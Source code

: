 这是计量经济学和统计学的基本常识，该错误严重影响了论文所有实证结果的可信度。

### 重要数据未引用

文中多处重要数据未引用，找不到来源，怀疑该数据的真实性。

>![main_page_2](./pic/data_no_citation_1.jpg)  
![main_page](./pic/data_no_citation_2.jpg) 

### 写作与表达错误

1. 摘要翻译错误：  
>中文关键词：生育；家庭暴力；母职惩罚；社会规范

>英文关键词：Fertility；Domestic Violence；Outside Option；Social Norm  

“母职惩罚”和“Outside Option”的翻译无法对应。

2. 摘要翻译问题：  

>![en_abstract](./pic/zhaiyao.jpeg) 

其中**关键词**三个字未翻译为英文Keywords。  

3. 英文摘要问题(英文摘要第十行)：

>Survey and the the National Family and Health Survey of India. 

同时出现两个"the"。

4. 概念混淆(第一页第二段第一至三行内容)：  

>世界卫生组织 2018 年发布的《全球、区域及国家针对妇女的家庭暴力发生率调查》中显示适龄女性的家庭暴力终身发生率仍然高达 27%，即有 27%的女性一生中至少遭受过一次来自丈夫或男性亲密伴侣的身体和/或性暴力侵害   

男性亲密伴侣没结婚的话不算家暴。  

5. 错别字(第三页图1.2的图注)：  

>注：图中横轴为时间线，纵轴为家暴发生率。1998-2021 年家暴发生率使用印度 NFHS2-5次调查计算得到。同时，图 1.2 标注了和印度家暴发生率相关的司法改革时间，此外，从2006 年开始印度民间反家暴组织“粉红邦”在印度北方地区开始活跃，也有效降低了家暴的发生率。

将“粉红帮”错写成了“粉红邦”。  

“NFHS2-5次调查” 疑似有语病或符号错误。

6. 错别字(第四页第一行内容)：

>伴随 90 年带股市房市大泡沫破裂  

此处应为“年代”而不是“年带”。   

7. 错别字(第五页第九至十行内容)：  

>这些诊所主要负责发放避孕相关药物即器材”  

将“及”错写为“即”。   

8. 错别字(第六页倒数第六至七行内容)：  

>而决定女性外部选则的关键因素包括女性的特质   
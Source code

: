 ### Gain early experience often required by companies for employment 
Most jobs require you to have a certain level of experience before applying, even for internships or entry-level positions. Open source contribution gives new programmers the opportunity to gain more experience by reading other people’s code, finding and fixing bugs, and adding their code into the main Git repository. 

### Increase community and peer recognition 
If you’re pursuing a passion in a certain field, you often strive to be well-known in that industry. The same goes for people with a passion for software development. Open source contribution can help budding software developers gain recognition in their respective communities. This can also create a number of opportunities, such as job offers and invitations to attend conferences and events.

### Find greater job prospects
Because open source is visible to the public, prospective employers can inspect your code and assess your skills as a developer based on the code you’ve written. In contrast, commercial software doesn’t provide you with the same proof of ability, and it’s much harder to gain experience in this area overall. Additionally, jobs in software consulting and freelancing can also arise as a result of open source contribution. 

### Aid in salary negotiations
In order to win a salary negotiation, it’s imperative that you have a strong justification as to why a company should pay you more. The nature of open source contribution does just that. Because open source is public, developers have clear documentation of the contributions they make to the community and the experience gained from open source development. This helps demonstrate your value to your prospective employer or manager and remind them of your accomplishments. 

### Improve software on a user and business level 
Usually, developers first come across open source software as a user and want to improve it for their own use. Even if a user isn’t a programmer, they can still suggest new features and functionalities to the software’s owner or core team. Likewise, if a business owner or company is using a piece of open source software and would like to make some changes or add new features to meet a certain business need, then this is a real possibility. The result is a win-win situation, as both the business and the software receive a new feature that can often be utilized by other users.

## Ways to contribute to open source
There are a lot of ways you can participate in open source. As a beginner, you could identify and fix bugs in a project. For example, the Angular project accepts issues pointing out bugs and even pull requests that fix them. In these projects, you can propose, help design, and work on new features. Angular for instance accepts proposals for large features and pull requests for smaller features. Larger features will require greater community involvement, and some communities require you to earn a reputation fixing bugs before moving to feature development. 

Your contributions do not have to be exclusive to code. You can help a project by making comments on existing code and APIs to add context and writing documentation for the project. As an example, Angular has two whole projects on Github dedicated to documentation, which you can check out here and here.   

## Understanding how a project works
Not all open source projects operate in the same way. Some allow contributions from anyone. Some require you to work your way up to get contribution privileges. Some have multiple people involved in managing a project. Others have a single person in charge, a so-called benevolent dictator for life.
☆ ☆ ☆ ☆ ☆
**YOUR INSTRUCTIONS:** Scan the records above, then copy out each line that mentions "母职惩罚".

**TASK SOLUTION:**
>中文关键词：生育；家庭暴力；母职惩罚；社会规范
“母职惩罚”和“Outside Option”的翻译无法对应。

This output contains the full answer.